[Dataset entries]
Segment Open
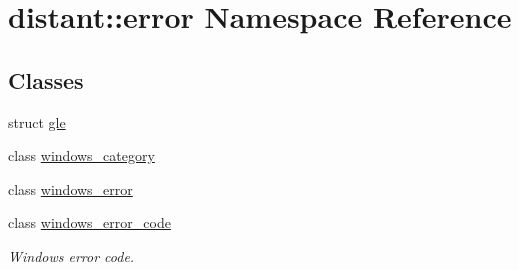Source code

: \hypertarget{namespacedistant_1_1error}{}\section{distant\+:\+:error Namespace Reference}
\label{namespacedistant_1_1error}
\subsection*{Classes}
\begin{DoxyCompactItemize}
\item 
struct \mbox{\hyperlink{structdistant_1_1error_1_1gle}{gle}}
\item 
class \mbox{\hyperlink{classdistant_1_1error_1_1windows__category}{windows\+\_\+category}}
\item 
class \mbox{\hyperlink{classdistant_1_1error_1_1windows__error}{windows\+\_\+error}}
\item 
class \mbox{\hyperlink{classdistant_1_1error_1_1windows__error__code}{windows\+\_\+error\+\_\+code}}
\begin{DoxyCompactList}\small\item\em Windows error code. \end{DoxyCompactList}\end{DoxyCompactItemize}
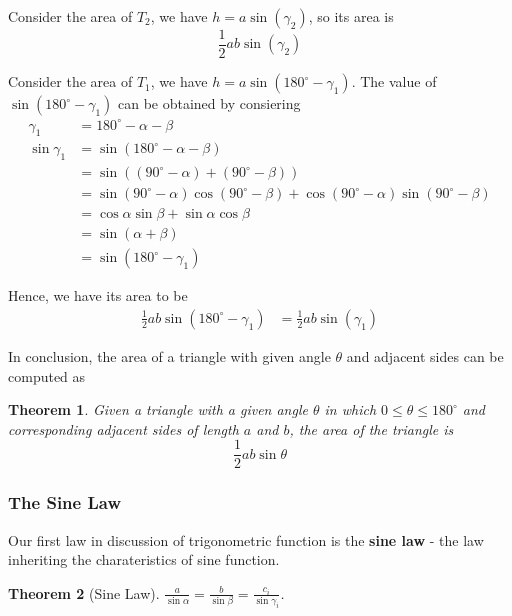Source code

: \documentclass[12pt]{article}
\newtheorem*{theorem}{Theorem}
\begin{document}
    Consider the area of $T_2$, we have $h=a\sin(\gamma_2)$, so its area is $$\frac{1}{2}ab\sin(\gamma_2)$$

    Consider the area of $T_1$, we have $h=a\sin(180^\circ - \gamma_1)$. The value of $\sin(180^\circ - \gamma_1)$ can be obtained by consiering \begin{align*}
        \gamma_1 &= 180^\circ - \alpha - \beta\\
        \sin{\gamma_1}&=\sin(180^\circ - \alpha - \beta)\\
        &=\sin((90^\circ - \alpha) + (90^\circ - \beta))\\
        &=\sin(90^\circ - \alpha)\cos(90^\circ - \beta)+ \cos(90^\circ - \alpha)\sin(90^\circ - \beta)\\
        &=\cos{\alpha}\sin{\beta}+\sin{\alpha}\cos{\beta}\\
        &=\sin(\alpha+\beta)\\
        &=\sin(180^\circ - \gamma_1)
    \end{align*}

    Hence, we have its area to be \begin{align*}
        \frac{1}{2}ab\sin(180^\circ - \gamma_1)&=\frac{1}{2}ab\sin(\gamma_1)
    \end{align*}

    In conclusion, the area of a triangle with given angle $\theta$ and adjacent sides can be computed as 

    \begin{theorem}
        Given a triangle with a given angle $\theta$ in which $0\leq \theta\leq 180^\circ$ and corresponding adjacent sides of length $a$ and $b$, the area of the triangle is $$\frac{1}{2}ab\sin{\theta}$$
    \end{theorem}

    \subsubsection*{The Sine Law}

    Our first law in discussion of trigonometric function is the \textbf{sine law} - the law inheriting the charateristics of sine function.

    \begin{theorem}[Sine Law]
        $\displaystyle \frac{a}{\sin{\alpha}}=\frac{b}{\sin{\beta}}=\frac{c_i}{\sin{\gamma_i}}$.
    \end{theorem}
\end{document}
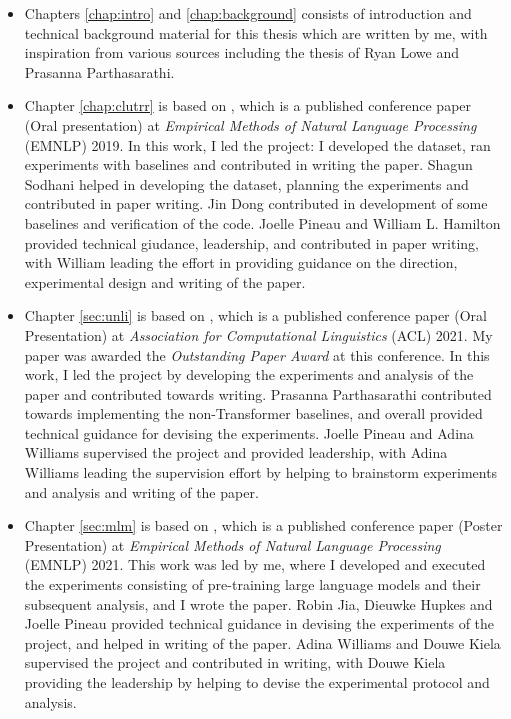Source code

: \documentclass[letterpaper, 12pt]{report}
\begin{document}
\begin{itemize}
  \item Chapters \autoref{chap:intro} and \autoref{chap:background} consists of introduction and technical background material for this thesis which are written by me, with inspiration from various sources including the thesis of Ryan Lowe and Prasanna Parthasarathi.
  \item Chapter \autoref{chap:clutrr} is based on \cite{sinha-etal-2019-clutrr}, which is a published conference paper (Oral presentation) at \textit{Empirical Methods of Natural Language Processing} (EMNLP) 2019. In this work, I led the project: I developed the dataset, ran experiments with baselines and contributed in writing the paper. Shagun Sodhani helped in developing the dataset, planning the experiments and contributed in paper writing. Jin Dong contributed in development of some baselines and verification of the code. Joelle Pineau and William L. Hamilton provided technical giudance, leadership, and contributed in paper writing, with William leading the effort in providing guidance on the direction, experimental design and writing of the paper.
  \item Chapter \autoref{sec:unli} is based on \cite{sinha-etal-2021-unnatural}, which is a published conference paper (Oral Presentation) at \textit{Association for Computational Linguistics} (ACL) 2021. My paper was awarded the \textit{Outstanding Paper Award} at this conference. In this work, I led the project by developing the experiments and analysis of the paper and contributed towards writing. Prasanna Parthasarathi contributed towards implementing the non-Transformer baselines, and overall provided technical guidance for devising the experiments. Joelle Pineau and Adina Williams supervised the project and provided leadership, with Adina Williams leading the supervision effort by helping to brainstorm experiments and analysis and writing of the paper.
  \item Chapter \autoref{sec:mlm} is based on \cite{sinha-etal-2021-masked}, which is a published conference paper (Poster Presentation) at \textit{Empirical Methods of Natural Language Processing} (EMNLP) 2021. This work was led by me, where I developed and executed the experiments consisting of pre-training large language models and their subsequent analysis, and I wrote the paper. Robin Jia, Dieuwke Hupkes and Joelle Pineau provided technical guidance in devising the experiments of the project, and helped in writing of the paper. Adina Williams and Douwe Kiela supervised the project and contributed in writing, with Douwe Kiela providing the leadership by helping to devise the experimental protocol and analysis.

\end{itemize}
\end{document}

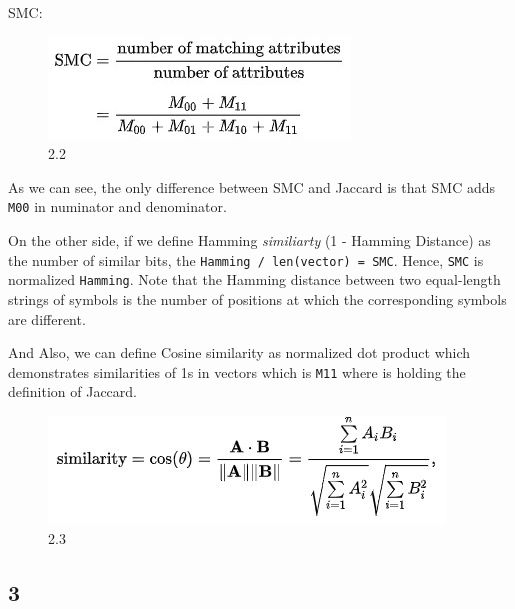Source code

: \documentclass[11pt]{article}
\makeatletter
\def\maxwidth{\ifdim\Gin@nat@width>\linewidth\linewidth
    \else\Gin@nat@width\fi}
\let\Oldincludegraphics\includegraphics
\renewcommand{\includegraphics}[1]{\Oldincludegraphics[width=.8\maxwidth]{#1}}
\makeatother
\begin{document}
SMC:

\begin{figure}
\centering
\includegraphics{wiki/2.2.jpg}
\caption{2.2}
\end{figure}

As we can see, the only difference between SMC and Jaccard is that SMC
adds \texttt{M00} in numinator and denominator.

On the other side, if we define Hamming \emph{similiarty} (1 - Hamming
Distance) as the number of similar bits, the
\texttt{Hamming\ /\ len(vector)\ =\ SMC}. Hence, \texttt{SMC} is
normalized \texttt{Hamming}. Note that the Hamming distance between two
equal-length strings of symbols is the number of positions at which the
corresponding symbols are different.

And Also, we can define Cosine similarity as normalized dot product
which demonstrates similarities of 1s in vectors which is \texttt{M11}
where is holding the definition of Jaccard.

\begin{figure}
\centering
\includegraphics{wiki/2.3.jpg}
\caption{2.3}
\end{figure}

    \hypertarget{section}{%
\subsection{3}\label{section}}
\end{document}
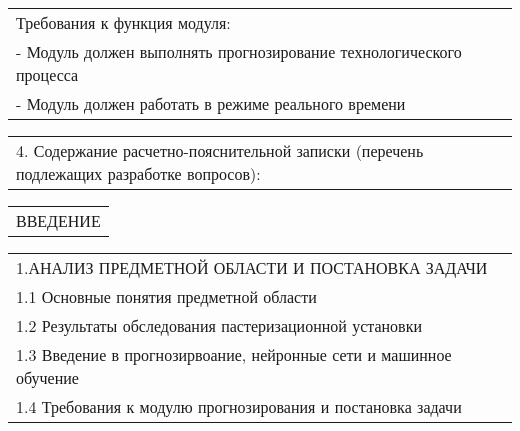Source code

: \documentclass[12pt, А4, twoside]{article} %
\begin{document}
\begin{FlushLeft}
    \begin{tabular}{p{17.25cm}} 
        \hspace{0.3cm} \textsf{Требования к функция модуля:} \vspace{1pt} \hline \\
        \hspace{0.6cm} \textsf{- Модуль должен выполнять прогнозирование технологического процесса}\vspace{1pt} \hline \\
        \hspace{0.6cm} \textsf{- Модуль должен работать в режиме реального времени}\vspace{1pt} \hline 
    \end{tabular}   

    \begin{tabular}{p{17.25cm}}
        \textsf{4. Содержание расчетно-пояснительной записки (перечень подлежащих разработке вопросов):} \vspace{1pt} \hline \\
    \end{tabular} 
    
    \begin{tabular}{p{17.25cm}} 
        \hspace{0.3cm} \textsf{ВВЕДЕНИЕ} \vspace{1pt} \hline \\
    \end{tabular} 

    \begin{tabular}{p{17.25cm}}
        \hspace{0.3cm} \textsf{1.АНАЛИЗ ПРЕДМЕТНОЙ ОБЛАСТИ И ПОСТАНОВКА ЗАДАЧИ} \vspace{1pt} \hline \\
        \hspace{0.6cm} \textsf{1.1 Основные понятия предметной области} \vspace{1pt} \hline \\
        \hspace{0.6cm} \textsf{1.2 Результаты обследования пастеризационной установки} \vspace{1pt} \hline \\
        \hspace{0.6cm} \textsf{1.3 Введение в прогнозирвоание, нейронные сети и машинное обучение} \vspace{1pt} \hline \\
        \hspace{0.6cm} \textsf{1.4 Требования к модулю прогнозирования и постановка задачи} \vspace{1pt} \hline \\
    \end{tabular}  


\end{FlushLeft}
\end{document}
Segment Closed
> Exercise directions
Look over the entries for "должен", then copy every line that includes that string.

> Final answer
        \hspace{0.6cm} \textsf{- Модуль должен выполнять прогнозирование технологического процесса}\vspace{1pt} \hline \\
        \hspace{0.6cm} \textsf{- Модуль должен работать в режиме реального времени}\vspace{1pt} \hline 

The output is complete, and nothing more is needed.